### WHAT YOU NEED TO DO
Show all the lines in the data below that include the word "solutions".

### INPUT
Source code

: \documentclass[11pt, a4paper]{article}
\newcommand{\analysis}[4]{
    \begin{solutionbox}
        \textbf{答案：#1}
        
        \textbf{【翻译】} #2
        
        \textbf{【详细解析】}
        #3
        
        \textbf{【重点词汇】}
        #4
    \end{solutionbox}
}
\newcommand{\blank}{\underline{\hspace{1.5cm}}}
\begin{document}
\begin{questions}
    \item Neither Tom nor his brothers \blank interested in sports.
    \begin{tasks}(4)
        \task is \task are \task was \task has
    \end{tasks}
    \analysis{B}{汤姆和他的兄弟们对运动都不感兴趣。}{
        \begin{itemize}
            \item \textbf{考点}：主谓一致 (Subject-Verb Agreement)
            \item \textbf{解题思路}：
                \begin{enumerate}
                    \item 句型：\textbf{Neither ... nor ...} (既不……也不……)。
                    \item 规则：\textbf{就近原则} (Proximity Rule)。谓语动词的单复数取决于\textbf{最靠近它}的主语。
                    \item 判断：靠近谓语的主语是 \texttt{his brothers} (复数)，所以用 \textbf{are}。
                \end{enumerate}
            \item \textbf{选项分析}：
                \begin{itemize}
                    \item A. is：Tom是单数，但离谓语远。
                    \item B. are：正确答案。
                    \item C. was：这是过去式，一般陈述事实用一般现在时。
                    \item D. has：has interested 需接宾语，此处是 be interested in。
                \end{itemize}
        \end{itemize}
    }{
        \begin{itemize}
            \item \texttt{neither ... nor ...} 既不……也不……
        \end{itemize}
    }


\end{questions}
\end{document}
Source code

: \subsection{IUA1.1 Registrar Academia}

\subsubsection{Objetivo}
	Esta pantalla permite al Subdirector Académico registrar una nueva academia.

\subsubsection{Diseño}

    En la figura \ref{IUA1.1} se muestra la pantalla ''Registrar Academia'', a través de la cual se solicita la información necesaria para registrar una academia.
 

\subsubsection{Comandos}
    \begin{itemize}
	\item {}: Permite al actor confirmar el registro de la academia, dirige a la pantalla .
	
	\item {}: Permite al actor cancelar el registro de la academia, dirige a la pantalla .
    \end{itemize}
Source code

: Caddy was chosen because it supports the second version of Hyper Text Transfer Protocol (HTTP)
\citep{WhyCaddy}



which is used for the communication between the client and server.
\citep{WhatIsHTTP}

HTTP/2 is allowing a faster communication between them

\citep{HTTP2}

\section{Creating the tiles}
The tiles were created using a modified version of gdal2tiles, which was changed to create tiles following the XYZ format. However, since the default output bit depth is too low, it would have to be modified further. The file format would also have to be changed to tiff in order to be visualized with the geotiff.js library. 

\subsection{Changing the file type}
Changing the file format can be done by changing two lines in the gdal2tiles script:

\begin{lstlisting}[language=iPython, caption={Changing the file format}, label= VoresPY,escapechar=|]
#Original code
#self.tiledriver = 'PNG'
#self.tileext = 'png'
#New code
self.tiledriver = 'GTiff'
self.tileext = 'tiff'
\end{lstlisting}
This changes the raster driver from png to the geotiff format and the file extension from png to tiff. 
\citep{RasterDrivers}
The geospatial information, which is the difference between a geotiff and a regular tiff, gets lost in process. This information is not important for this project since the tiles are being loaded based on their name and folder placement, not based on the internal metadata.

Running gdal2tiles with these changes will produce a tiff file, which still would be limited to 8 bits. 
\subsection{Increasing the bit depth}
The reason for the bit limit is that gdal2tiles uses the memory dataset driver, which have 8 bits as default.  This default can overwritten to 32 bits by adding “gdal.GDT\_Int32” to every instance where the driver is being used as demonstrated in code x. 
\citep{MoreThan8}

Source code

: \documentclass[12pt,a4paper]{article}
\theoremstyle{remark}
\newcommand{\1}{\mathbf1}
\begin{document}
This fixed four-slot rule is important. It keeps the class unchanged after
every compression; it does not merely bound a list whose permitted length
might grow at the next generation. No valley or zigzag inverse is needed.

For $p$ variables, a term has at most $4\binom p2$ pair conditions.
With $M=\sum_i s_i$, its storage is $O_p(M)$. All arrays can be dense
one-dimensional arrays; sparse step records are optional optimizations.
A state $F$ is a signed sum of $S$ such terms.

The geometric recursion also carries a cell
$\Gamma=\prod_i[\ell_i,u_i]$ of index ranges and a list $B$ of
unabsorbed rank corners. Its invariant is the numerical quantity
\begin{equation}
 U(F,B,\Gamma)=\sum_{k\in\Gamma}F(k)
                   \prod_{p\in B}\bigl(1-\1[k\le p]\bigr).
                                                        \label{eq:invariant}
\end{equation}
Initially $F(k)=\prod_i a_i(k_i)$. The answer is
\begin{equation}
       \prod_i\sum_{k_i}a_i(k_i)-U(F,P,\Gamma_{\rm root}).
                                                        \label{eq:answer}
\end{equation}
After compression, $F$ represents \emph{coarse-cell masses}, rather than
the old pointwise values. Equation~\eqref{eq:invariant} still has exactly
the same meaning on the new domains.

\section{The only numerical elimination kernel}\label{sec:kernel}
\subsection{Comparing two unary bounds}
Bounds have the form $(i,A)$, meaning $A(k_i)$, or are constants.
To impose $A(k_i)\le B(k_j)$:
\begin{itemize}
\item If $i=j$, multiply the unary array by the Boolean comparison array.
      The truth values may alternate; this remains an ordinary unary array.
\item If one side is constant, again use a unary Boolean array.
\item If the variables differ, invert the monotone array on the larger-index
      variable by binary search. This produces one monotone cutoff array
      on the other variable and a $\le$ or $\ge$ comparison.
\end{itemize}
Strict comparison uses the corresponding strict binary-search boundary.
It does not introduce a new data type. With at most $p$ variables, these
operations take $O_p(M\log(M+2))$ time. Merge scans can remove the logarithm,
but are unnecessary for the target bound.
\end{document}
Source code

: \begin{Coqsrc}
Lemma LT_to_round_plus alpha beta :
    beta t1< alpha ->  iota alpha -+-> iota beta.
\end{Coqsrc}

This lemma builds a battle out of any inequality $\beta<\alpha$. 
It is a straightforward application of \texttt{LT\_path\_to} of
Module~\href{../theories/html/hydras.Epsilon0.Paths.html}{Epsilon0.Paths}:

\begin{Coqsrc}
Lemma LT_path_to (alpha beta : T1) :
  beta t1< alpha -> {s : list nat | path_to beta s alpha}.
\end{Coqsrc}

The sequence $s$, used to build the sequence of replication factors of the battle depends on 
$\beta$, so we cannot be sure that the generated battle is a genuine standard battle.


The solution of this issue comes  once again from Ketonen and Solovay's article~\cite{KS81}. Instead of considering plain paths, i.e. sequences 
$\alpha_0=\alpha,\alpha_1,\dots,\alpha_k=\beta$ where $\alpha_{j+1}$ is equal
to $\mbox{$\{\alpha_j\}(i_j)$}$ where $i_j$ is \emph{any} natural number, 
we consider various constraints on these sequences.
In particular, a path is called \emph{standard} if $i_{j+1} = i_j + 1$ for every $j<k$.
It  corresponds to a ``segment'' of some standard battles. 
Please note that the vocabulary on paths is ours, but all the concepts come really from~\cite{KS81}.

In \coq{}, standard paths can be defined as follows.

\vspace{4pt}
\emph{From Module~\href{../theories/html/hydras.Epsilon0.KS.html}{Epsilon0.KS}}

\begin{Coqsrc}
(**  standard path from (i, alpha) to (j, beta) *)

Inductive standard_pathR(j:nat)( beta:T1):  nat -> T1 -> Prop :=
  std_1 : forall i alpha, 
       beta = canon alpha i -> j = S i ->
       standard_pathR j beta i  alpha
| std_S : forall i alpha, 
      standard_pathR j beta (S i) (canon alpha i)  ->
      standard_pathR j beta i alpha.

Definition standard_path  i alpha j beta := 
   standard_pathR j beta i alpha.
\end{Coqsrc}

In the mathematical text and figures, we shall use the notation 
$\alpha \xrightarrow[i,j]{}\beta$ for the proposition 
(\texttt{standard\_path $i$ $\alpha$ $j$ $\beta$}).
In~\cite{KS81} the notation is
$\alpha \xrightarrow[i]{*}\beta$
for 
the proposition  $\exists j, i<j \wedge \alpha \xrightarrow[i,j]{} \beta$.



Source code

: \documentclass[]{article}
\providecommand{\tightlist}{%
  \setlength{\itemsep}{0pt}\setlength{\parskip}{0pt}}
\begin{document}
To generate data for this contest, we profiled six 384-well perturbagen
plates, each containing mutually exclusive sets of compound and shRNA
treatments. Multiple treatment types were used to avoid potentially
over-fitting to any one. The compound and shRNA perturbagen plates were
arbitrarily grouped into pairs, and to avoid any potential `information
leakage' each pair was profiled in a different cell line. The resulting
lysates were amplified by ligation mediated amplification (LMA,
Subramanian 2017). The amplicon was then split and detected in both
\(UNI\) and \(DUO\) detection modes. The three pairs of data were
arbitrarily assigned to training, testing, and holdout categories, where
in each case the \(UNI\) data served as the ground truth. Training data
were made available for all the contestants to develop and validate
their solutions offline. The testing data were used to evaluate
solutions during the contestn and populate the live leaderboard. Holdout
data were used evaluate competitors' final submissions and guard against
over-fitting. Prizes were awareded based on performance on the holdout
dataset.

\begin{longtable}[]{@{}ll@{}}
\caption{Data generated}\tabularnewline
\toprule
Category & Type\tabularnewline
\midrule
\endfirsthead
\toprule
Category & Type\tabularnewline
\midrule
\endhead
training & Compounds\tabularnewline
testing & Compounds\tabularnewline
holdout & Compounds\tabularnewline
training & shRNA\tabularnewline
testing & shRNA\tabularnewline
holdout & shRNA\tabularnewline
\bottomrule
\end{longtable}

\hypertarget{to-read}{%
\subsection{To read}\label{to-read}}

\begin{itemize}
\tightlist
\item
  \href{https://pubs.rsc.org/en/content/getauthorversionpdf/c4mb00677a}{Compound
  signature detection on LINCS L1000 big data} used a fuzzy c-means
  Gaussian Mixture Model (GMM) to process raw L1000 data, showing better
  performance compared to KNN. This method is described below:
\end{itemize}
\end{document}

### WRITTEN ANSWER
their solutions offline. The testing data were used to evaluate
solutions during the contestn and populate the live leaderboard. Holdout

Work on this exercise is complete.